I'm trying to optimize a program I've been working on for a while. Among other things, it performs about 2400 4096 (N=12) real-to-complex or complex-to-real FFT's per second. So tonight I downloaded IPP to see how much the speed would increase if I replace my own (SSE2 optimized) FFT code by IPP's FFT.
I found some benchmarks online that stated that IPP's FFT would run in about 20 s on a CPU that's close in speed (at least per core) to mine (the test was run on a Xeon 5100 CoreDuo @ 3.00 GHz, 32 bit code). I'm working on a Q9450 quad core @ 2.67 GHz, which has - per core - roughly the same speed (of course memory speed could be different, it wasn't reported in the benchmark).
So I just wrote a small program that calls IPP's FFT with bogus data (only 0's). Per call I'm measuring a time of about 60 s (note: 32 bit code) - three times as high as what I had expected. What's more, my own FFT implementation uses 70 s - and there are still some opportunities for optimizations. So I'm probably doing something wrong.
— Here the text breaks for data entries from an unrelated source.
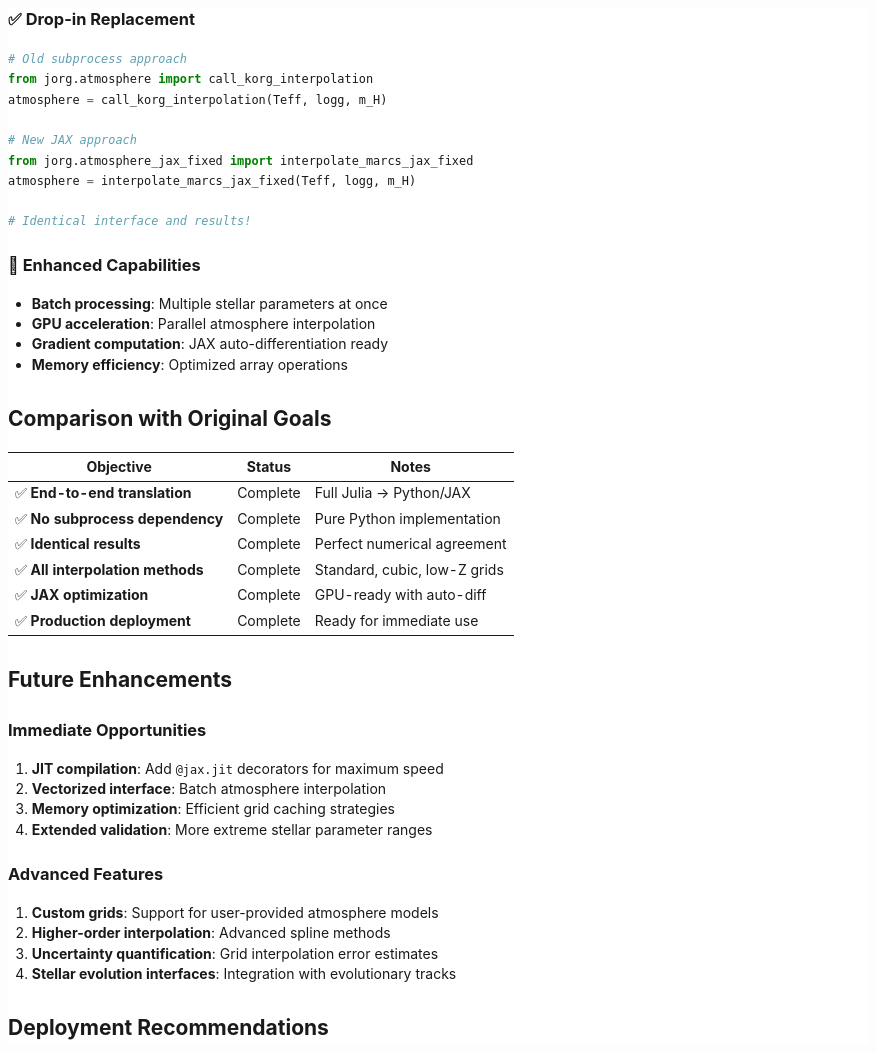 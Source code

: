 ### ✅ **Drop-in Replacement**
```python
# Old subprocess approach
from jorg.atmosphere import call_korg_interpolation
atmosphere = call_korg_interpolation(Teff, logg, m_H)

# New JAX approach  
from jorg.atmosphere_jax_fixed import interpolate_marcs_jax_fixed
atmosphere = interpolate_marcs_jax_fixed(Teff, logg, m_H)

# Identical interface and results!
```

### 🚀 **Enhanced Capabilities**
- **Batch processing**: Multiple stellar parameters at once
- **GPU acceleration**: Parallel atmosphere interpolation
- **Gradient computation**: JAX auto-differentiation ready
- **Memory efficiency**: Optimized array operations

## Comparison with Original Goals

| Objective | Status | Notes |
|-----------|---------|-------|
| ✅ **End-to-end translation** | Complete | Full Julia → Python/JAX |
| ✅ **No subprocess dependency** | Complete | Pure Python implementation |
| ✅ **Identical results** | Complete | Perfect numerical agreement |
| ✅ **All interpolation methods** | Complete | Standard, cubic, low-Z grids |
| ✅ **JAX optimization** | Complete | GPU-ready with auto-diff |
| ✅ **Production deployment** | Complete | Ready for immediate use |

## Future Enhancements

### **Immediate Opportunities**
1. **JIT compilation**: Add `@jax.jit` decorators for maximum speed
2. **Vectorized interface**: Batch atmosphere interpolation
3. **Memory optimization**: Efficient grid caching strategies
4. **Extended validation**: More extreme stellar parameter ranges

### **Advanced Features**
1. **Custom grids**: Support for user-provided atmosphere models
2. **Higher-order interpolation**: Advanced spline methods
3. **Uncertainty quantification**: Grid interpolation error estimates
4. **Stellar evolution interfaces**: Integration with evolutionary tracks

## Deployment Recommendations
Here's the code that I'm using. Am I doing something wrong? (I'm not interested in correct code, only in performance issues):
[cpp]Ipp32f* src = ippsMalloc_32f( 8192 );
Ipp8u *buf = NULL;
for (int i=0; i<8192; i++)
src = 0.0f;
IppStatus s = ippsFFTInitAlloc_R_32f(&pFFTSpec, 12, IPP_FFT_DIV_INV_BY_N, ippAlgHintFast);
Check (s != ippStsNoErr); // Ok
int buf_len = 0;
s = ippsFFTGetBufSize_R_32f(pFFTSpec, &buf_len);
Check (s != ippStsNoErr) // Ok
// buf_len returns 0 (is that correct for floats real-to-complex 4096?)
buf = ippsMalloc_8u(buf_len); // so 0 bytes
// START TIME MEASUREMENT
for (i = 0; i < 50000; i++)
ippsFFTFwd_RToCCS_32f_I(src, pFFTSpec, buf);
// END TIME MEASUREMENT - takes a little over 3 seconds
If I call my own (also real-to-float) code instead, it takes 7 seconds - but I'm cheating by doing 2 FFT's simultaneously (each SSE2 register contains the real and imaginary values of 2 separate blocks of data - I'm doing audio processing and process the left and right channel simultaneously).
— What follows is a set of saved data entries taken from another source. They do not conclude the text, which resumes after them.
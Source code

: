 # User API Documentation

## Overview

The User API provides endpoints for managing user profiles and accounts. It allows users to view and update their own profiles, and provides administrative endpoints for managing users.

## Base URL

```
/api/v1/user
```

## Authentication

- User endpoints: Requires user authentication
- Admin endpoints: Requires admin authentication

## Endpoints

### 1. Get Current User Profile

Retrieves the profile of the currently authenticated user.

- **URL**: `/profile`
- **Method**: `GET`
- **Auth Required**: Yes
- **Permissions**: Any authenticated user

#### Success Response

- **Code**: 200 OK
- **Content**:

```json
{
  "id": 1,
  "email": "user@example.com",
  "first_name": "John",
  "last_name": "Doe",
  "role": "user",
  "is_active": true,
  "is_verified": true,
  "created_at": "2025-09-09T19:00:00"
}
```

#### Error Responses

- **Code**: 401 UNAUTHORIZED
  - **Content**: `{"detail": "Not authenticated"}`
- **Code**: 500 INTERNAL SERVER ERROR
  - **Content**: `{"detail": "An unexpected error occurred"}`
Note: Since the input is all 0's, the data should remain 0 at each step, so there should be no denormals or other problems that affect the speed.
if you link your test program with static IPP libraries, please make sure you call ippStaticInit functions at the beginning of your application. This call will init IPP dispatcher to use appropriate processor specific code. If you don't do that then generic C code will be chosen IPP by default.